Small manufacturing and the establishment size distribution after the Hot Autumn
Do minimum wages affect employment through the natality and mortality of businesses and their size growth? The paper looks at the Italian case, which is characterized by the prevalence of small-size firms in the manufacturing sector. Researchers have long discussed its root causes: while some point to distant historical origins, others argue that today’s size distribution is the product of structural transformations in the 1970s. This paper tests the latter approach, focusing on the hypothesis that steep increases in sectoral minimum wages after 1969 provoked a shift from large manufacturing to small establishments due to heterogeneous effects on labour costs.
The paper compiles census data on the number of establishments and employees at ten-year intervals from 1951 to 2001 for over 8,000 municipalities and circa 15 two-digit industrials sectors, combined with a range of local demographic and economic variables. The paper performs a quantitative analysis by comparing municipality-sector cells that in 1969 received a steeper increase in minimum wages with cells that received a lower increase. This variation was largely provoked by contemporaneous institutional reforms which I exploit for identification.

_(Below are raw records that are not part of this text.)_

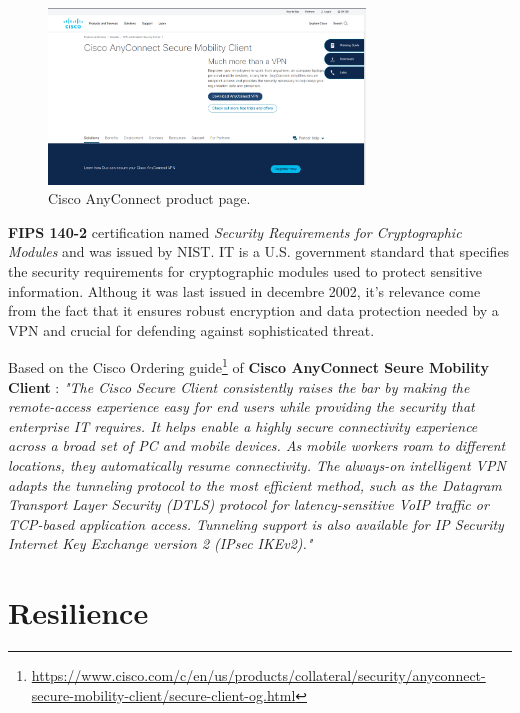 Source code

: \documentclass[12pt]{article}
\begin{document}
\begin{figure}[h]
    \centering
    \includegraphics[width=0.75\textwidth]{Figures/Solutions/cisco_vpn.png}
    \caption{Cisco AnyConnect product page.}
\end{figure}

\textbf{FIPS 140-2} certification named \textit{Security Requirements for Cryptographic Modules} and was issued by NIST. IT  is a U.S. government standard that specifies the security requirements for cryptographic modules used to protect sensitive information. 
Althoug it was last issued in decembre 2002, it's relevance come from the fact that it ensures robust encryption and data protection needed by a VPN and crucial for defending against sophisticated threat.

Based on the Cisco Ordering guide\footnote{\url{https://www.cisco.com/c/en/us/products/collateral/security/anyconnect-secure-mobility-client/secure-client-og.html}} of \textbf{Cisco AnyConnect Seure Mobility Client} : \textit{"The Cisco Secure Client consistently raises the bar by making the remote-access experience easy for end users while providing the security that enterprise IT requires. It helps enable a highly secure connectivity experience across a broad set of PC and mobile devices. As mobile workers roam to different locations, they automatically resume connectivity. The always-on intelligent VPN adapts the tunneling protocol to the most efficient method, such as the Datagram Transport Layer Security (DTLS) protocol for latency-sensitive VoIP traffic or TCP-based application access. Tunneling support is also available for IP Security Internet Key Exchange version 2 (IPsec IKEv2)."}

\newpage
\section{Resilience}\label{Sec: Resilience}
\end{document}
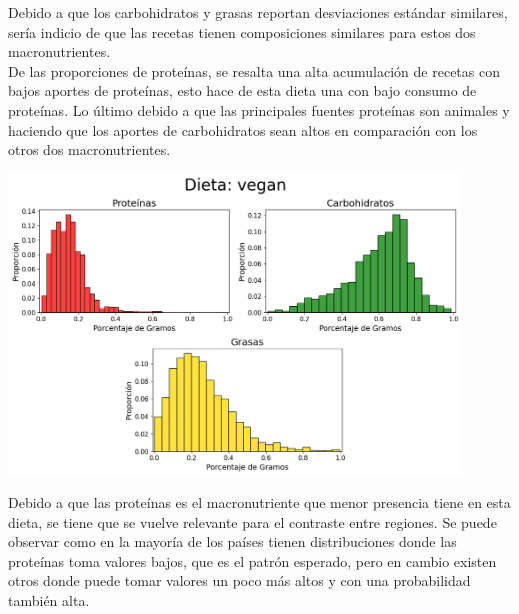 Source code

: \documentclass[12pt,a4paper]{article}
\begin{document}
            Debido a que los carbohidratos y grasas reportan desviaciones estándar 
            similares, sería indicio de que las recetas tienen composiciones similares 
            para estos dos macronutrientes.\\

            De las proporciones de proteínas, se resalta una alta acumulación de 
            recetas con bajos aportes de proteínas, esto hace de esta dieta una 
            con bajo consumo de proteínas. Lo último debido a que las principales 
            fuentes proteínas son animales y haciendo que los aportes de carbohidratos 
            sean altos en comparación con los otros dos macronutrientes.

            \begin{center}
                \includegraphics[width=0.90\textwidth]{Resources/2_03_plot_05.png}
            \end{center}

            Debido a que las proteínas es el macronutriente que menor presencia tiene 
            en esta dieta, se tiene que se vuelve relevante para el contraste entre regiones. 
            Se puede observar como en la mayoría de los países tienen distribuciones donde 
            las proteínas toma valores bajos, que es el patrón esperado, pero en cambio 
            existen otros donde puede tomar valores un poco más altos y con una probabilidad 
            también alta.
\end{document}
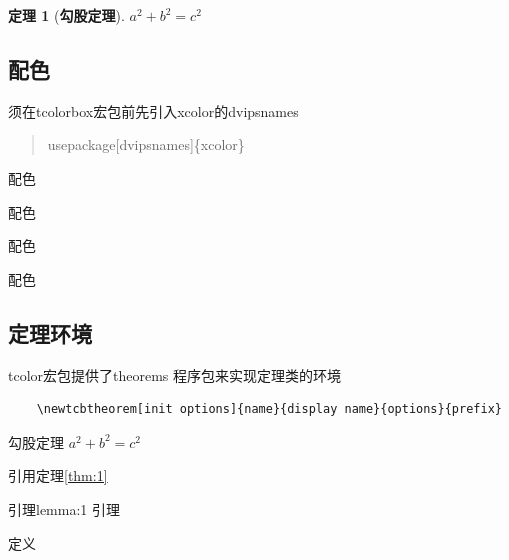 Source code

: \documentclass[UTF8,a4paper,8pt,no-math]{article} %
\newtheorem{thm}{定理}[section]%
\numberwithin{equation}{section} %
\begin{document}
\begin{tcolorbox}
	\begin{thm}[\textbf{勾股定理}]
		$a^2+b^2=c^2$
	\end{thm}
\end{tcolorbox}

\subsection{配色}
须在tcolorbox宏包前先引入xcolor的dvipsnames
\begin{quote}
	usepackage[dvipsnames]\{xcolor\}
\end{quote}
\begin{tcolorbox}[colback=Emerald!10,colframe=cyan!40!black,title=\textbf{配色1}]
	配色
\end{tcolorbox}

\begin{tcolorbox}[colback=JungleGreen!10!Cerulean!15,colframe=CornflowerBlue!60!Black,title=\textbf{配色2}]
	配色
\end{tcolorbox}

\begin{tcolorbox}[title=\textbf{配色3},colback=SeaGreen!10!CornflowerBlue!10,colframe=RoyalPurple!55!Aquamarine!100!]
	配色
\end{tcolorbox}

\begin{tcolorbox}[title=\textbf{配色4}, colback=Salmon!20, colframe=Salmon!90!Black]
	配色
\end{tcolorbox}

\subsection{定理环境}
tcolor宏包提供了theorems 程序包来实现定理类的环境

\begin{lstlisting}
	\newtcbtheorem[init options]{name}{display name}{options}{prefix}
\end{lstlisting}

\begin{mytheo}{勾股定理}{}\label{thm:1}
	$a^2+b^2=c^2$
\end{mytheo}
引用定理\ref{thm:1}

\begin{mylemma}{引理}{lemma:1}
	引理
\end{mylemma}
\begin{mydef}{}{}
	定义
\end{mydef}
\end{document}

Results show that places that experienced a steeper increase in minimum wages recorded a lower count of manufacturing establishments after the shock, despite showing no systematic differences before. The negative effect on the number of manufacturing establishments appears to continue for over three decades. Looking at the short-term effect, the analysis also finds supporting evidence that the shock reduced the number of establishments of medium size, causing a polarization of the size distribution. The discussion leverages descriptive quantitative sources to propose possible interpretations and to explain heterogeneity by area and sector.
The paper speaks to several literatures in labour economics and economic history. First, it discusses the the influence of labour market institutions on firm creation and growth in the long run. Second, it addresses the historical roots of Italy’s skewed firm size distribution.